## Exercise directions:
Where a line of the records contains the word "with", show that line.

Stored data:
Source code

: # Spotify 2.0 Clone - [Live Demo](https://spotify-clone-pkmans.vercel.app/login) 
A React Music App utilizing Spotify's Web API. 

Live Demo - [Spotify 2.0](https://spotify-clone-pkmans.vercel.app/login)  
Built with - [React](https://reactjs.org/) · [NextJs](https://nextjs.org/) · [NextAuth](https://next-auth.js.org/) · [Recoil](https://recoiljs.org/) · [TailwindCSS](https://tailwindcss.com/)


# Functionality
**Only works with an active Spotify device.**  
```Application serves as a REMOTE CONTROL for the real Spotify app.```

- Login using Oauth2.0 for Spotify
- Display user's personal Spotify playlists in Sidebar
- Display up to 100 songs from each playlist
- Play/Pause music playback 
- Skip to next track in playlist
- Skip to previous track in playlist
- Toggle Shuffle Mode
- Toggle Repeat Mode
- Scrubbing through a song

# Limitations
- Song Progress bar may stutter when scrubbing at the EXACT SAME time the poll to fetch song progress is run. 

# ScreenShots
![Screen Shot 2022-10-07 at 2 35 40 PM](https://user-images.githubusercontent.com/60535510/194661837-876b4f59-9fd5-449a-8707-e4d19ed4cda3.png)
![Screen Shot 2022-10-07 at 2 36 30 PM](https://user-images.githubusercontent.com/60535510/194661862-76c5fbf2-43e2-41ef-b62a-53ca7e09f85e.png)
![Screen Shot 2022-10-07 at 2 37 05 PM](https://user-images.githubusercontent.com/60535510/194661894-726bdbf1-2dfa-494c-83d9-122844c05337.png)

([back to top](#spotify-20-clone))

## Answer to the problem:
Built with - [React](https://reactjs.org/) · [NextJs](https://nextjs.org/) · [NextAuth](https://next-auth.js.org/) · [Recoil](https://recoiljs.org/) · [TailwindCSS](https://tailwindcss.com/)
**Only works with an active Spotify device.**  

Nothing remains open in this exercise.